Another rare treasure from the forests of western China is Davidia involucrata, the so-called handkerchief tree. Its spherical flowers backed by two large white bracts are quite unlike anything else in the plant kingdom. Davidia is named after the great French naturalist and missionary PŒre Armand David, who discovered hundreds of plants and animals, including the giant panda, in the 1860s. From the other side of the world comes another monospecific genus. Saxegothaea grows in the Patagonian rain forest, and is named after Queen Victoria’s consort, Prince Albert of Saxe-Coburg-Gotha. History meets botany in The Botanical Garden.

At the other end of the scale are genera like rhododendron, with about 800 species and thousands of hybrids, and begonia, with 1,000 species and hybrids galore. The authors obviously have had to select a few examples of these groups. Rosa and rhododendron, for instance, are each allotted six pages of photographs.

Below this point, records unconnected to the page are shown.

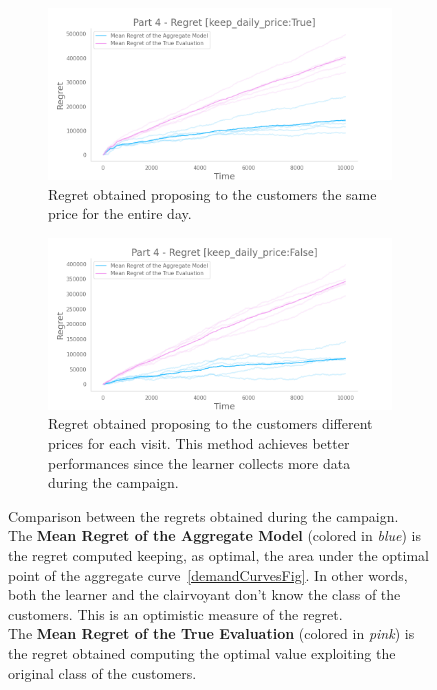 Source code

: \begin{figure}[!htb]
	\centering
	
	\begin{subfigure}[!H]{0.8\textwidth}
		\centering
		\includegraphics[width=\textwidth]{images/part4_keep-daily-priceTrue.png}
		\caption{Regret obtained proposing to the customers the same price for the entire day.}
	\end{subfigure}
	\begin{subfigure}[!H]{0.8\textwidth}
		\centering
		\includegraphics[width=\textwidth]{images/part4_keep-daily-priceFalse.png}
		\caption{Regret obtained proposing to the customers different prices for each visit. This method achieves better performances since the learner collects more data during the campaign.}
	\end{subfigure}

	\caption{Comparison between the regrets obtained during the campaign.\\
			The \textbf{Mean Regret of the Aggregate Model} (colored in \textit{blue}) is the regret computed keeping, as optimal, the area under the optimal point of the aggregate curve~\ref{demandCurvesFig}. In other words, both the learner and the clairvoyant don't know the class of the customers. This is an optimistic measure of the regret.\\
			The \textbf{Mean Regret of the True Evaluation} (colored in \textit{pink}) is the regret obtained computing the optimal value exploiting the original class of the customers.}
	\label{regret4Fig}
\end{figure}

Where space allows, the individual floral parts, seeds and autumn colour are illustrated, as well as the flowers and leaves. These details are shown with Phillips’ usual artistry.

Some of the spreads are of breathtaking beauty. Look, for instance, at the lifesize Cyclamen repandum and C. cilicium, complete with roots and corm, or at the twig of Kalmia latifolia, 2/3 lifesize with larger-than-life individual flowers shown below. Large plants obviously cannot be shown full-size, but I found the use of several different scales on the same page confusing, lovely as the photographs are. And the authors have been let down by the quality of printing of the colour blue. The magic ultramarine of the rare Chilean bulb Tecophilea is accurately reproduced, but other true-blue flowers like delphiniums, gentians and the Californian annual, Nemophila are shown in disappointing shades of mauve and purple. But these are minor quibbles.

At £50 each, the two volumes of The Botanical Garden are an investment. They are worth every penny. Martyn Rix and Roger Phillips have, once again, achieved an extraordinary feat of popular scholarship. I cannot imagine that any serious gardener will be without The Botanical Garden for long.